1.      Colour of transition metal complexes: Although visible light appears "white", it is made up of a series of colors. White light consists of three primary colors (red, yellow and blue). These primary colors can be mixed to make three secondary colors (orange, green and violet).

An color wheel is a useful way show to these relationships. If we add the colors on opposite sides of the wheel together, white light is obtained. We only detect colors when one or more of the wavelengths in the visible spectrum have been absorbed, and thus removed, by interaction with some chemical species .When the wavelengths of one or more colors is absorbed, it is the colors on the opposite side of the color wheel that are transmitted. 

Transition Metal Complexes:When light passes through a solution containing transition metal complexes, we see those wavelengths of light that are transmitted. The solutions of most octahedral Cu(II) complexes are blue. The visible spectrum for an aqueous solution of Cu(II), [Cu(H₂O₆]²⁺, shows that the absorption band spans the red-orange-yellow portion of the spectrum and green, blue and violet are transmitted.

The absorption band corresponds to the energy required to excite an electron from the t_2g level to the e_g level.

 

the energy possessed by a light wave is inversely proportional to its wavelength. The Cu(II) solution transmits relatively high energy waves and absorbs the low energy wavelengths. This indicates that the band gap between the two levels is relatively small for this ion in aqueous solution.
d-Orbital Splitting:The magnitude of the splitting of the d-orbitals in a transition metal complex depends on three things;the geometry of the complex ,the oxidation state of the metal,the nature of the ligands.
A comparison of the visible absorption maxima for a number of cobalt (III) complexes shows the effects of ligands on the d-orbital band gap.

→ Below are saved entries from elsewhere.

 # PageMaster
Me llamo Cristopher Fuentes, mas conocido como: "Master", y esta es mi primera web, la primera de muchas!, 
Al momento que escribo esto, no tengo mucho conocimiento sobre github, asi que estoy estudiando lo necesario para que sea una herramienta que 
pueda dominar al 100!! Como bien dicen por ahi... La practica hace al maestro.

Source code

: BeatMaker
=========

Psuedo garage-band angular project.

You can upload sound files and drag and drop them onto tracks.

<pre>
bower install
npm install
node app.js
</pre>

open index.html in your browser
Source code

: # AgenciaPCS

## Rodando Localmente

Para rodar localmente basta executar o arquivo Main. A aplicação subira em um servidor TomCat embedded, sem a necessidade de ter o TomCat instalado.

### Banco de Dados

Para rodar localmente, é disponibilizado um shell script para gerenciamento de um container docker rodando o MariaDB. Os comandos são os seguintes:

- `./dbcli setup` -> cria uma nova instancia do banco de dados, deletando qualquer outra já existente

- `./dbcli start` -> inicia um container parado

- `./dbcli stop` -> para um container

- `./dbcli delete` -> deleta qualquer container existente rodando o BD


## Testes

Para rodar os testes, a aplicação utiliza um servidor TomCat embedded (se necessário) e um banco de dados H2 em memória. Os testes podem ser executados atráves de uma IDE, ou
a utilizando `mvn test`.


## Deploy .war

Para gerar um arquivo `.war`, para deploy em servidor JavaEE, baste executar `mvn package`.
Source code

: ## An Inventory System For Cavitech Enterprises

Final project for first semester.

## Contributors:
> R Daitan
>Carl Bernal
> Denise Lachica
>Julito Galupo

1.      Magnetic properties of transition metal complexes:

Types of Magnetism:

1.      Diamagnetism: This arises due to paired electrons. When all the electrons in a molecule are paired, it is called a diamagnetic compound. This compound will be slightly repelled by the external magnetic field.

2.      Paramagnetism: This is due to unpaired electrons in a compound. The compound will be moderately attracted by the external magnetic field. The dipoles will not be aligned uniformly but at random in the absence of external field.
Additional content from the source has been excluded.